I tested with the Postman and both return the same result.

  • What’s the difference in these two ways?

  • Is there any limitation in either?

  • What is the most appropriate, when will send data from a form, by example?

2 answers

1


@RequestMapping is the annotation traditionally used to implement Handler URL, it supports Post, Get, Put, Delete and Pacth methods.

@PostMapping is a simpler way to implement Handler annotation URL @RequestMapping with the Post method. In the implementation of @PostMapping it is noted with @RequestMapping specifying the Post method, can be seen on link:

@Target(value=METHOD)
 @Retention(value=RUNTIME)
 @Documented
 @RequestMapping(method=POST)
public @interface PostMapping

Other types of requests also have simpler forms: @GetMapping, @PutMapping, @DeleteMapping and @PatchMapping, all use the annotation internally @RequestMapping, specifying the type of request.

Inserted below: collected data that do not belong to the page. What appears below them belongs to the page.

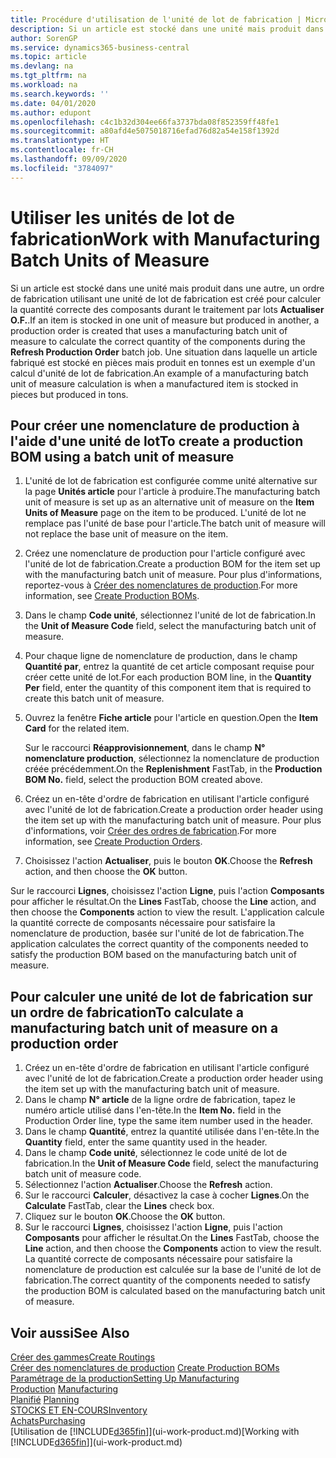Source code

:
 ```yaml
---
title: Procédure d'utilisation de l'unité de lot de fabrication | Microsoft Docs
description: Si un article est stocké dans une unité mais produit dans une autre, l'ordre de fabrication doit utiliser une unité de lot de fabrication pour calculer la quantité correcte des composants. Une situation dans laquelle un article fabriqué est stocké en pièces mais produit en tonnes est un exemple d'un calcul d'unité de lot de fabrication.
author: SorenGP
ms.service: dynamics365-business-central
ms.topic: article
ms.devlang: na
ms.tgt_pltfrm: na
ms.workload: na
ms.search.keywords: ''
ms.date: 04/01/2020
ms.author: edupont
ms.openlocfilehash: c4c1b32d304ee66fa3737bda08f852359ff48fe1
ms.sourcegitcommit: a80afd4e5075018716efad76d82a54e158f1392d
ms.translationtype: HT
ms.contentlocale: fr-CH
ms.lasthandoff: 09/09/2020
ms.locfileid: "3784097"
---
```

# <a name="work-with-manufacturing-batch-units-of-measure"></a><span data-ttu-id="afbe2-104">Utiliser les unités de lot de fabrication</span><span class="sxs-lookup"><span data-stu-id="afbe2-104">Work with Manufacturing Batch Units of Measure</span></span>
<span data-ttu-id="afbe2-105">Si un article est stocké dans une unité mais produit dans une autre, un ordre de fabrication utilisant une unité de lot de fabrication est créé pour calculer la quantité correcte des composants durant le traitement par lots **Actualiser O.F.**.</span><span class="sxs-lookup"><span data-stu-id="afbe2-105">If an item is stocked in one unit of measure but produced in another, a production order is created that uses a manufacturing batch unit of measure to calculate the correct quantity of the components during the **Refresh Production Order** batch job.</span></span> <span data-ttu-id="afbe2-106">Une situation dans laquelle un article fabriqué est stocké en pièces mais produit en tonnes est un exemple d'un calcul d'unité de lot de fabrication.</span><span class="sxs-lookup"><span data-stu-id="afbe2-106">An example of a manufacturing batch unit of measure calculation is when a manufactured item is stocked in pieces but produced in tons.</span></span>  

## <a name="to-create-a-production-bom-using-a-batch-unit-of-measure"></a><span data-ttu-id="afbe2-107">Pour créer une nomenclature de production à l'aide d'une unité de lot</span><span class="sxs-lookup"><span data-stu-id="afbe2-107">To create a production BOM using a batch unit of measure</span></span>  
1.  <span data-ttu-id="afbe2-108">L'unité de lot de fabrication est configurée comme unité alternative sur la page **Unités article** pour l'article à produire.</span><span class="sxs-lookup"><span data-stu-id="afbe2-108">The manufacturing batch unit of measure is set up as an alternative unit of measure on the **Item Units of Measure** page on the item to be produced.</span></span> <span data-ttu-id="afbe2-109">L'unité de lot ne remplace pas l'unité de base pour l'article.</span><span class="sxs-lookup"><span data-stu-id="afbe2-109">The batch unit of measure will not replace the base unit of measure on the item.</span></span>  
2.  <span data-ttu-id="afbe2-110">Créez une nomenclature de production pour l'article configuré avec l'unité de lot de fabrication.</span><span class="sxs-lookup"><span data-stu-id="afbe2-110">Create a production BOM for the item set up with the manufacturing batch unit of measure.</span></span> <span data-ttu-id="afbe2-111">Pour plus d'informations, reportez-vous à [Créer des nomenclatures de production](production-how-to-create-production-boms.md).</span><span class="sxs-lookup"><span data-stu-id="afbe2-111">For more information, see [Create Production BOMs](production-how-to-create-production-boms.md).</span></span>  
3.  <span data-ttu-id="afbe2-112">Dans le champ **Code unité**, sélectionnez l'unité de lot de fabrication.</span><span class="sxs-lookup"><span data-stu-id="afbe2-112">In the **Unit of Measure Code** field, select the manufacturing batch unit of measure.</span></span>  
4.  <span data-ttu-id="afbe2-113">Pour chaque ligne de nomenclature de production, dans le champ **Quantité par**, entrez la quantité de cet article composant requise pour créer cette unité de lot.</span><span class="sxs-lookup"><span data-stu-id="afbe2-113">For each production BOM line, in the **Quantity Per** field, enter the quantity of this component item that is required to create this batch unit of measure.</span></span>  
5.  <span data-ttu-id="afbe2-114">Ouvrez la fenêtre **Fiche article** pour l'article en question.</span><span class="sxs-lookup"><span data-stu-id="afbe2-114">Open the **Item Card** for the related item.</span></span>  

    <span data-ttu-id="afbe2-115">Sur le raccourci **Réapprovisionnement**, dans le champ **N° nomenclature production**, sélectionnez la nomenclature de production créée précédemment.</span><span class="sxs-lookup"><span data-stu-id="afbe2-115">On the **Replenishment** FastTab, in the **Production BOM No.** field, select the production BOM created above.</span></span>  
6.  <span data-ttu-id="afbe2-116">Créez un en-tête d'ordre de fabrication en utilisant l'article configuré avec l'unité de lot de fabrication.</span><span class="sxs-lookup"><span data-stu-id="afbe2-116">Create a production order header using the item set up with the manufacturing batch unit of measure.</span></span> <span data-ttu-id="afbe2-117">Pour plus d'informations, voir [Créer des ordres de fabrication](production-how-to-create-production-orders.md).</span><span class="sxs-lookup"><span data-stu-id="afbe2-117">For more information, see [Create Production Orders](production-how-to-create-production-orders.md).</span></span>  
7.  <span data-ttu-id="afbe2-118">Choisissez l'action **Actualiser**, puis le bouton **OK**.</span><span class="sxs-lookup"><span data-stu-id="afbe2-118">Choose the **Refresh** action, and then choose  the **OK** button.</span></span>  

<span data-ttu-id="afbe2-119">Sur le raccourci **Lignes**, choisissez l'action **Ligne**, puis l'action **Composants** pour afficher le résultat.</span><span class="sxs-lookup"><span data-stu-id="afbe2-119">On the **Lines** FastTab, choose the **Line** action, and then choose the **Components** action to view the result.</span></span> <span data-ttu-id="afbe2-120">L'application calcule la quantité correcte de composants nécessaire pour satisfaire la nomenclature de production, basée sur l'unité de lot de fabrication.</span><span class="sxs-lookup"><span data-stu-id="afbe2-120">The application calculates the correct quantity of the components needed to satisfy the production BOM based on the manufacturing batch unit of measure.</span></span>  

## <a name="to-calculate-a-manufacturing-batch-unit-of-measure-on-a-production-order"></a><span data-ttu-id="afbe2-121">Pour calculer une unité de lot de fabrication sur un ordre de fabrication</span><span class="sxs-lookup"><span data-stu-id="afbe2-121">To calculate a manufacturing batch unit of measure on a production order</span></span>  
1.  <span data-ttu-id="afbe2-122">Créez un en-tête d'ordre de fabrication en utilisant l'article configuré avec l'unité de lot de fabrication.</span><span class="sxs-lookup"><span data-stu-id="afbe2-122">Create a production order header using the item set up with the manufacturing batch unit of measure.</span></span>  
2.  <span data-ttu-id="afbe2-123">Dans le champ **N° article** de la ligne ordre de fabrication, tapez le numéro article utilisé dans l'en-tête.</span><span class="sxs-lookup"><span data-stu-id="afbe2-123">In the **Item No.** field in the Production Order line, type the same item number used in the header.</span></span>  
3.  <span data-ttu-id="afbe2-124">Dans le champ **Quantité**, entrez la quantité utilisée dans l'en-tête.</span><span class="sxs-lookup"><span data-stu-id="afbe2-124">In the **Quantity** field, enter the same quantity used in the header.</span></span>  
4.  <span data-ttu-id="afbe2-125">Dans le champ **Code unité**, sélectionnez le code unité de lot de fabrication.</span><span class="sxs-lookup"><span data-stu-id="afbe2-125">In the **Unit of Measure Code** field, select the manufacturing batch unit of measure code.</span></span>  
5.  <span data-ttu-id="afbe2-126">Sélectionnez l'action **Actualiser**.</span><span class="sxs-lookup"><span data-stu-id="afbe2-126">Choose the **Refresh** action.</span></span>
6.  <span data-ttu-id="afbe2-127">Sur le raccourci **Calculer**, désactivez la case à cocher **Lignes**.</span><span class="sxs-lookup"><span data-stu-id="afbe2-127">On the **Calculate** FastTab, clear the **Lines** check box.</span></span>  
7.  <span data-ttu-id="afbe2-128">Cliquez sur le bouton **OK**.</span><span class="sxs-lookup"><span data-stu-id="afbe2-128">Choose the **OK** button.</span></span>  
8.  <span data-ttu-id="afbe2-129">Sur le raccourci **Lignes**, choisissez l'action **Ligne**, puis l'action **Composants** pour afficher le résultat.</span><span class="sxs-lookup"><span data-stu-id="afbe2-129">On the **Lines** FastTab, choose the **Line** action, and then choose the **Components** action to view the result.</span></span> <span data-ttu-id="afbe2-130">La quantité correcte de composants nécessaire pour satisfaire la nomenclature de production est calculée sur la base de l'unité de lot de fabrication.</span><span class="sxs-lookup"><span data-stu-id="afbe2-130">The correct quantity of the components needed to satisfy the production BOM is calculated based on the manufacturing batch unit of measure.</span></span>  

## <a name="see-also"></a><span data-ttu-id="afbe2-131">Voir aussi</span><span class="sxs-lookup"><span data-stu-id="afbe2-131">See Also</span></span>  
[<span data-ttu-id="afbe2-132">Créer des gammes</span><span class="sxs-lookup"><span data-stu-id="afbe2-132">Create Routings</span></span>](production-how-to-create-routings.md)  
<span data-ttu-id="afbe2-133">[Créer des nomenclatures de production](production-how-to-create-production-boms.md)   </span><span class="sxs-lookup"><span data-stu-id="afbe2-133">[Create Production BOMs](production-how-to-create-production-boms.md)   </span></span>  
[<span data-ttu-id="afbe2-134">Paramétrage de la production</span><span class="sxs-lookup"><span data-stu-id="afbe2-134">Setting Up Manufacturing</span></span>](production-configure-production-processes.md)  
<span data-ttu-id="afbe2-135">[Production](production-manage-manufacturing.md)  </span><span class="sxs-lookup"><span data-stu-id="afbe2-135">[Manufacturing](production-manage-manufacturing.md)  </span></span>  
<span data-ttu-id="afbe2-136">[Planifié](production-planning.md) </span><span class="sxs-lookup"><span data-stu-id="afbe2-136">[Planning](production-planning.md) </span></span>  
[<span data-ttu-id="afbe2-137">STOCKS ET EN-COURS</span><span class="sxs-lookup"><span data-stu-id="afbe2-137">Inventory</span></span>](inventory-manage-inventory.md)  
[<span data-ttu-id="afbe2-138">Achats</span><span class="sxs-lookup"><span data-stu-id="afbe2-138">Purchasing</span></span>](purchasing-manage-purchasing.md)  
<span data-ttu-id="afbe2-139">[Utilisation de [!INCLUDE[d365fin](includes/d365fin_md.md)]](ui-work-product.md)</span><span class="sxs-lookup"><span data-stu-id="afbe2-139">[Working with [!INCLUDE[d365fin](includes/d365fin_md.md)]](ui-work-product.md)</span></span>  
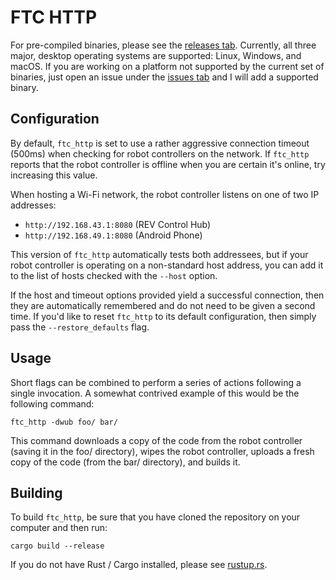 # FTC HTTP

For pre-compiled binaries, please see the [releases tab](https://github.com/TheLostLambda/ftc_http/releases).
Currently, all three major, desktop operating systems are supported: Linux, Windows, and macOS.
If you are working on a platform not supported by the current set of binaries, just open an issue under the [issues tab](https://github.com/TheLostLambda/ftc_http/issues) and I will add a supported binary.

## Configuration
By default, `ftc_http` is set to use a rather aggressive connection timeout
(500ms) when checking for robot controllers on the network. If `ftc_http`
reports that the robot controller is offline when you are certain it's online,
try increasing this value.

When hosting a Wi-Fi network, the robot controller listens on one of two IP
addresses:
* `http://192.168.43.1:8080` (REV Control Hub)
* `http://192.168.49.1:8080` (Android Phone)

This version of `ftc_http` automatically tests both addressees, but if your
robot controller is operating on a non-standard host address, you can add it to
the list of hosts checked with the `--host` option.

If the host and timeout options provided yield a successful connection, then
they are automatically remembered and do not need to be given a second time. If
you'd like to reset `ftc_http` to its default configuration, then simply pass
the `--restore_defaults` flag.

## Usage
Short flags can be combined to perform a series of actions following a single
invocation. A somewhat contrived example of this would be the following command:
```
ftc_http -dwub foo/ bar/
```
This command downloads a copy of the code from the robot controller (saving
it in the foo/ directory), wipes the robot controller, uploads a fresh copy
of the code (from the bar/ directory), and builds it.

## Building
To build `ftc_http`, be sure that you have cloned the repository on your computer and then run:

`cargo build --release`

If you do not have Rust / Cargo installed, please see
[rustup.rs](https://www.rustup.rs/).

There is no limitation of one form or another, only in the second form you do not need to specify the type of request, because the annotation itself specifies, thus having a simpler syntax.

0

Both do the same job. The difference is that @PostMapping is part of a predefined group of compound annotations that internally use @RequestMapping. These annotations serve as shortcuts to simplify the mapping of HTTP methods and to express more concisely the manipulation methods. The advantage of compound annotations is the semantic aspect, because with them the code is cleaner and easier to read.